• [Assignment]
Identify each line below that contains the word "framework", and copy it out.

(Source texts of formatted documents)
= Beginning of Section =
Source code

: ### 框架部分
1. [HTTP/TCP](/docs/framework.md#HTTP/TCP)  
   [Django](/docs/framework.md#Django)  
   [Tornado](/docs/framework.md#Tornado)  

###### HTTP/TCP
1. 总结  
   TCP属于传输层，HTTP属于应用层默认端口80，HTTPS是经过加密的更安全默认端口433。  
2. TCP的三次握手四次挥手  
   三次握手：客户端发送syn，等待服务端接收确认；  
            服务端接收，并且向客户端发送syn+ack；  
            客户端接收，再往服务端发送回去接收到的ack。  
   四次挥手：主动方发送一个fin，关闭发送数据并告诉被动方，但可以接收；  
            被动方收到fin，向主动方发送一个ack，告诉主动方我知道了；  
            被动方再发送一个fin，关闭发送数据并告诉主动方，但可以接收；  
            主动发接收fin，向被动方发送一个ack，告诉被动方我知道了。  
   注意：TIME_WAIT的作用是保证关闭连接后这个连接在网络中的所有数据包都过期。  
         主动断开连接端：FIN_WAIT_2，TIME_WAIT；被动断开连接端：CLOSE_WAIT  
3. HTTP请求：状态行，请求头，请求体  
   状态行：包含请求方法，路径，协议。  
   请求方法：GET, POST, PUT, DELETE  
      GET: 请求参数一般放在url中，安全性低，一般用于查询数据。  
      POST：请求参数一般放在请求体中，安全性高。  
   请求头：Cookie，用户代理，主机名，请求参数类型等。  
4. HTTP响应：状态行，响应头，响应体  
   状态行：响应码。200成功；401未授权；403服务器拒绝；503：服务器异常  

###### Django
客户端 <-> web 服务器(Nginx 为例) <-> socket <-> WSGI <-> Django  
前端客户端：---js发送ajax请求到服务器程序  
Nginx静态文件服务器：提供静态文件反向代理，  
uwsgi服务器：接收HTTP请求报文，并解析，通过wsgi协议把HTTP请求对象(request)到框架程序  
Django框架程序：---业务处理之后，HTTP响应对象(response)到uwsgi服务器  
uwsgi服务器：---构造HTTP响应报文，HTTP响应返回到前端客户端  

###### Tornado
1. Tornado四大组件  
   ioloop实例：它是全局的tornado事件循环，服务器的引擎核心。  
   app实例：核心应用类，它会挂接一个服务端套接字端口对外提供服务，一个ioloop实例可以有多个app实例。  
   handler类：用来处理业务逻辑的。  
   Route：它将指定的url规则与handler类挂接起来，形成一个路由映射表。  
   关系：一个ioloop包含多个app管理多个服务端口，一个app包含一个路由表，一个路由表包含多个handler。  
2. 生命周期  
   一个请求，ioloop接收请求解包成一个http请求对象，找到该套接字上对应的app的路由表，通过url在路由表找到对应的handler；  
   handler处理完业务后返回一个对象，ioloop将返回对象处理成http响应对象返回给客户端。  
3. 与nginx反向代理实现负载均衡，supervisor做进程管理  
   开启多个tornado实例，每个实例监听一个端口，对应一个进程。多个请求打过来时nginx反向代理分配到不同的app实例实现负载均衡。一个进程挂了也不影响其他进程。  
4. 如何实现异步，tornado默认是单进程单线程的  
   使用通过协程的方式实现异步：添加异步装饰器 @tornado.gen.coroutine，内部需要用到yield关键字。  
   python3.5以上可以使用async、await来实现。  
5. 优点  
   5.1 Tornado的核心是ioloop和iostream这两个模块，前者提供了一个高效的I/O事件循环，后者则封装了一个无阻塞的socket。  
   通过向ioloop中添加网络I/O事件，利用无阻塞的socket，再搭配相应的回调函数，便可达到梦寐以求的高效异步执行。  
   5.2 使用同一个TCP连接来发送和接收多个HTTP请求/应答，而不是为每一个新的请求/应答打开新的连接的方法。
= End of Section =
• [Solution]
1. [HTTP/TCP](/docs/framework.md#HTTP/TCP)  
   [Django](/docs/framework.md#Django)  
   [Tornado](/docs/framework.md#Tornado)  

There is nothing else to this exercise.